Published on 2024
https://doi.org/10.34074/book.312
Nick Braae and Lesley Brook
The concept of “impact” has grown in currency and prevalence in New Zealand research environments over recent decades. In 2015, the Ministry of Business, Innovation and Employment (MBIE) established the “joint pillars of excellence and impact for the research system.” In a 2019 position paper, MBIE updated this vision, calling for publicly-funded research to maintain “line-of-sight to impact” whereby “each researcher and institution understands their part in the bigger picture – how their activities have or could contribute, directly or indirectly, to the shared endeavour of impact for New Zealand.”

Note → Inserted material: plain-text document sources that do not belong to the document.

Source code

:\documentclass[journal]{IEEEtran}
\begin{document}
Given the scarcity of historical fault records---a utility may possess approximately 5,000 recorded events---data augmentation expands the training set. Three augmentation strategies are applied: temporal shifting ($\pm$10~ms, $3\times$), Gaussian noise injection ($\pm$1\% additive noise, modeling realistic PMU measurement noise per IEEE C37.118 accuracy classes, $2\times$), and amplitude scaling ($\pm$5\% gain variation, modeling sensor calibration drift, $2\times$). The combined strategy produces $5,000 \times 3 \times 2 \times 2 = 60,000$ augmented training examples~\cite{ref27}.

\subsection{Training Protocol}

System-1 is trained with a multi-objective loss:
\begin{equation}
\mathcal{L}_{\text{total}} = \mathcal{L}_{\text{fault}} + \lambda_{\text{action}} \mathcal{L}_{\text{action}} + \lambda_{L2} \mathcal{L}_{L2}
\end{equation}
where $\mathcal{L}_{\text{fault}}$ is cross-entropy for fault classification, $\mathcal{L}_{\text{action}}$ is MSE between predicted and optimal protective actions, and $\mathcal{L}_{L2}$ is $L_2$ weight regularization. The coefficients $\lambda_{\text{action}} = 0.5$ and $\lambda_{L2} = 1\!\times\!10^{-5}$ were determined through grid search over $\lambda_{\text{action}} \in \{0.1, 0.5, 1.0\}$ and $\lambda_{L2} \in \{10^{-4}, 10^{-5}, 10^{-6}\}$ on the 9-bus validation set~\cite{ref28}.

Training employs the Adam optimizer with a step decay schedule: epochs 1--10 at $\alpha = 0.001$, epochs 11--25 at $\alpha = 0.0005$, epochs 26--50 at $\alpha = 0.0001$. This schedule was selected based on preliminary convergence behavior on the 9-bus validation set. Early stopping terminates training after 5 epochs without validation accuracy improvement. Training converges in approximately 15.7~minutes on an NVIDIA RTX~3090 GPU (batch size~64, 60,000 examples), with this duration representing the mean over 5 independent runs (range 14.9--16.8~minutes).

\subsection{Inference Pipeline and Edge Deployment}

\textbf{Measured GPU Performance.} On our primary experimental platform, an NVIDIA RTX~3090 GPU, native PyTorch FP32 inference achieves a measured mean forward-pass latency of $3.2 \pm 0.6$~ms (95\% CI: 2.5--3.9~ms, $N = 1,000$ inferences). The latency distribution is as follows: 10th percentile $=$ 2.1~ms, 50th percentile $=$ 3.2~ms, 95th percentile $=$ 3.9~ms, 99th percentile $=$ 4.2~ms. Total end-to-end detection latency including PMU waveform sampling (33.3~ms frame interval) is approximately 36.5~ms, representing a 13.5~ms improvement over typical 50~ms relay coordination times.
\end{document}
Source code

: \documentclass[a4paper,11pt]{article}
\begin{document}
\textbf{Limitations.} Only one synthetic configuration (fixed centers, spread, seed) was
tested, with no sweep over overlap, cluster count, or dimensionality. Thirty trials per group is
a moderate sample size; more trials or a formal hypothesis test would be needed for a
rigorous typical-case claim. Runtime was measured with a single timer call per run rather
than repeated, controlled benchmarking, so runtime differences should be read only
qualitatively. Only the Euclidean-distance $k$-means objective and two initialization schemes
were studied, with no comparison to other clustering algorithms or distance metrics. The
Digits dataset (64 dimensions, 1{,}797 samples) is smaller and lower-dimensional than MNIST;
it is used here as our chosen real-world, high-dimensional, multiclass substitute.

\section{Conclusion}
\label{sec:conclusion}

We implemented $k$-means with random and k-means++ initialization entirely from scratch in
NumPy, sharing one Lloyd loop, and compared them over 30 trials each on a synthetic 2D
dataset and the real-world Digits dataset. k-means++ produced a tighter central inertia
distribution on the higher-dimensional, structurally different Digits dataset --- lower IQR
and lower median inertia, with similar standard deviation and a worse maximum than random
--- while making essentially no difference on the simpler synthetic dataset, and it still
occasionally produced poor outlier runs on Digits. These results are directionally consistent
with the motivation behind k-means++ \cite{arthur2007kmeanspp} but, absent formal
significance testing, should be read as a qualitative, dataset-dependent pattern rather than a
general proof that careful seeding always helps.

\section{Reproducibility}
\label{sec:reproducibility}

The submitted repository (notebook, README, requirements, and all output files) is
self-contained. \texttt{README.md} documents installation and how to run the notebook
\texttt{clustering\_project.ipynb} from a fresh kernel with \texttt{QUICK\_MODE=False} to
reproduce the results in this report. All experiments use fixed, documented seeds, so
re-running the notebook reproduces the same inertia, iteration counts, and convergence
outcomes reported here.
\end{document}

Concurrently, The Report of the PBRF Review Panel in 2018 had research impact as a recurring theme, with the authors noting “[the] persistent concerns about the ability of peer review panels to assess the quality of research engagement and impact [...] and the contributions that many researchers make to a vibrant research environment” (p. 62). They suggested that their recommended changes would “place more value on the impact of research” and “provide a more obvious pathway for staff to have the impact of their research recognised” (p. 65). Since then, the Sector Reference Group – responsible for making recommendations to the Tertiary Education Commission (TEC) about the design of PBRF – has established a working definition for research impact: “a positive effect on, change, or benefit to society, culture, the environment, or the economy at any level, outside the research environment” (p. 11). This definition is close to that used by MBIE: “a change to the economy, society or environment, beyond contribution to knowledge and skills in research organisations.”
The aim of this publication is to explore how notions of “impact” operate and can be translated into a creative arts research environment.